LAUNCHED 2024.01.16!!!

The Ohio State University Libraries' Gray Digital Preservation Repository (Gray Repo) service provides a path to preservation for born digital (or received as digital) content that has been accessioned, and is only intended to be minimally processed and/or is temporally restricted. As such, and in accordance with Distinctive Collections' accessioning policies and procedures, it is the default digital preservation repository. Further, it provides a preservation environment for some legacy digitized preservation files. It is a "dim archive" that allows for curatorial deposit and retrieval, but no direct patron access.
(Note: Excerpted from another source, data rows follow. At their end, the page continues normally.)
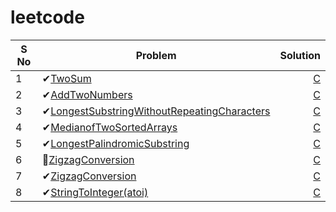 # leetcode

| S No | Problem      | Solution |
| -----| -------------| --------:|
| 1    | ✔[TwoSum](https://leetcode.com/problems/two-sum/) | [C](https://github.com/ManojTGN/leetcode/tree/main/ProblemSolutions/TwoSum) |
| 2    | ✔[AddTwoNumbers](https://leetcode.com/problems/add-two-numbers/) | [C](https://github.com/ManojTGN/leetcode/tree/main/ProblemSolutions/AddTwoNumbers) |
| 3    | ✔[LongestSubstringWithoutRepeatingCharacters](https://leetcode.com/problems/longest-substring-without-repeating-characters/) | [C](https://github.com/ManojTGN/leetcode/tree/main/ProblemSolutions/LongestSubstringWithoutRepeatingCharacters) |
| 4    | ✔[MedianofTwoSortedArrays](https://leetcode.com/problems/median-of-two-sorted-arrays/) | [C](https://github.com/ManojTGN/leetcode/tree/main/ProblemSolutions/MedianofTwoSortedArrays) |
| 5    | ✔[LongestPalindromicSubstring](https://leetcode.com/problems/longest-palindromic-substring/) | [C](https://github.com/ManojTGN/leetcode/tree/main/ProblemSolutions/LongestPalindromicSubstring) |
| 6    | 🌈[ZigzagConversion](https://leetcode.com/problems/zigzag-conversion/) | [C](https://github.com/ManojTGN/leetcode/tree/main/ProblemSolutions/ZigzagConversion) |
| 7    | ✔[ZigzagConversion](https://leetcode.com/problems/zigzag-conversion/) | [C](https://github.com/ManojTGN/leetcode/tree/main/ProblemSolutions/ZigzagConversion) |
| 8    | ✔[StringToInteger(atoi)](https://leetcode.com/problems/string-to-integer-atoi/) | [C](https://github.com/ManojTGN/leetcode/tree/main/ProblemSolutions/StringToInteger(atoi)) |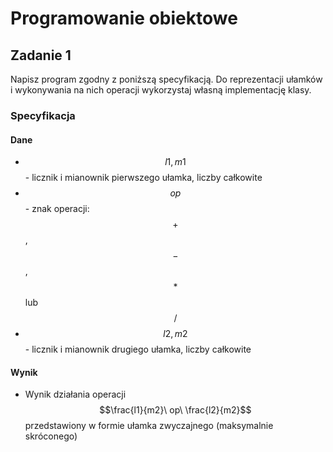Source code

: # Programowanie obiektowe

## Zadanie 1

Napisz program zgodny z poniższą specyfikacją. Do reprezentacji ułamków i wykonywania na nich operacji wykorzystaj własną implementację klasy.

### Specyfikacja

#### Dane

* $$l1, m1$$ - licznik i mianownik pierwszego ułamka, liczby całkowite
* $$op$$ - znak operacji: $$+$$, $$-$$, $$*$$ lub $$/$$
* $$l2, m2$$ - licznik i mianownik drugiego ułamka, liczby całkowite

#### Wynik

* Wynik działania operacji $$\frac{l1}{m2}\ op\ \frac{l2}{m2}$$ przedstawiony w formie ułamka zwyczajnego (maksymalnie skróconego)
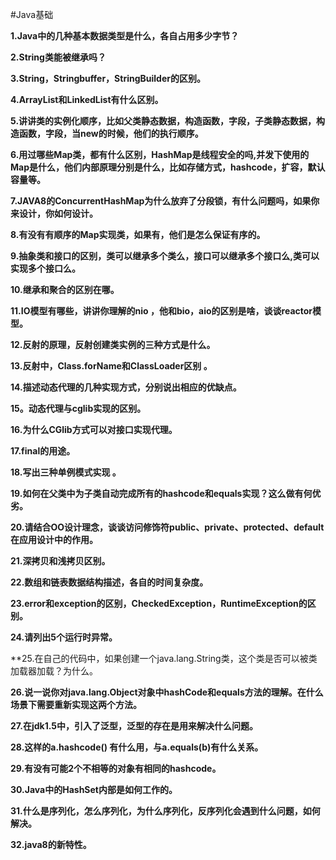 #Java基础

**1.Java中的几种基本数据类型是什么，各自占用多少字节？**

**2.String类能被继承吗？**

**3.String，Stringbuffer，StringBuilder的区别。**

**4.ArrayList和LinkedList有什么区别。**

**5.讲讲类的实例化顺序，比如父类静态数据，构造函数，字段，子类静态数据，构造函数，字段，当new的时候，他们的执行顺序。**

**6.用过哪些Map类，都有什么区别，HashMap是线程安全的吗,并发下使用的Map是什么，他们内部原理分别是什么，比如存储方式，hashcode，扩容，默认容量等。**

**7.JAVA8的ConcurrentHashMap为什么放弃了分段锁，有什么问题吗，如果你来设计，你如何设计。**

**8.有没有有顺序的Map实现类，如果有，他们是怎么保证有序的。**

**9.抽象类和接口的区别，类可以继承多个类么，接口可以继承多个接口么,类可以实现多个接口么。**

**10.继承和聚合的区别在哪。**

**11.IO模型有哪些，讲讲你理解的nio ，他和bio，aio的区别是啥，谈谈reactor模型。**

**12.反射的原理，反射创建类实例的三种方式是什么。**

**13.反射中，Class.forName和ClassLoader区别 。**

**14.描述动态代理的几种实现方式，分别说出相应的优缺点。**

**15。动态代理与cglib实现的区别。**

**16.为什么CGlib方式可以对接口实现代理。**

**17.final的用途。**

**18.写出三种单例模式实现 。**

**19.如何在父类中为子类自动完成所有的hashcode和equals实现？这么做有何优劣。**

**20.请结合OO设计理念，谈谈访问修饰符public、private、protected、default在应用设计中的作用。**

**21.深拷贝和浅拷贝区别。**

**22.数组和链表数据结构描述，各自的时间复杂度。**

**23.error和exception的区别，CheckedException，RuntimeException的区别。**

**24.请列出5个运行时异常。**

**25.在自己的代码中，如果创建一个java.lang.String类，这个类是否可以被类加载器加载？为什么。

**26.说一说你对java.lang.Object对象中hashCode和equals方法的理解。在什么场景下需要重新实现这两个方法。**

**27.在jdk1.5中，引入了泛型，泛型的存在是用来解决什么问题。**

**28.这样的a.hashcode() 有什么用，与a.equals(b)有什么关系。**

**29.有没有可能2个不相等的对象有相同的hashcode。**

**30.Java中的HashSet内部是如何工作的。**

**31.什么是序列化，怎么序列化，为什么序列化，反序列化会遇到什么问题，如何解决。**

**32.java8的新特性。**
Go-link for this site: go.osu.edu/Gray-Repo-Wiki

Context

The Gray Repo is a "dim digital preservation archive" that provides no public access, and limited curatorial access to the University Libraries' digital objects stored within. This is in contrast to a "light archive" which provides public access, or a "dark archive" which only allows custodial access. The Gray Repo allows for curatorial deposit and retrieval, but no direct patron access. It is much more akin to a physical archival storage facility, much like our Book Depository, where items are stored on shelves in a environmentally regulated and well managed manner, and appropriately described in conformance with accepted standards, while the public and unvetted personnel are not allowed to wander the stacks.

Background

Gaps Addressed

Linkage to Strategic Directions

The Gray Repo emerged from an initial use case presented by the University Archives (Archives) for their annual collection development efforts. The Archives regularly accrues archival materials to existing (and sometimes new) collections on an annual basis, due to a mandate for collecting University records. Whether the records are analog or born digital, they are typically so voluminous that the Archives practice is to accession the records, update the finding aid, store them and provide mediated access. There is minimal descriptive effort, and discovery is incumbent upon the researcher/patron to examine the accession inventories and/or the records themselves. The Libraries' existing digital preservation platform, Digital Collections, which inherently requires item level description, was not designed for the ingest and management of digital assets at an accession level; hence the need for a second type of digital preservation repository.

While this initial use case presents itself most definitively within the University Archives, the discovery phase of developing this service and service description revealed that the standard operating procedure for the accessioning and/or accrual of any archival and special collection is one of minimal processing. As such, it will be the University Libraries default digital preservation repository for born digital content.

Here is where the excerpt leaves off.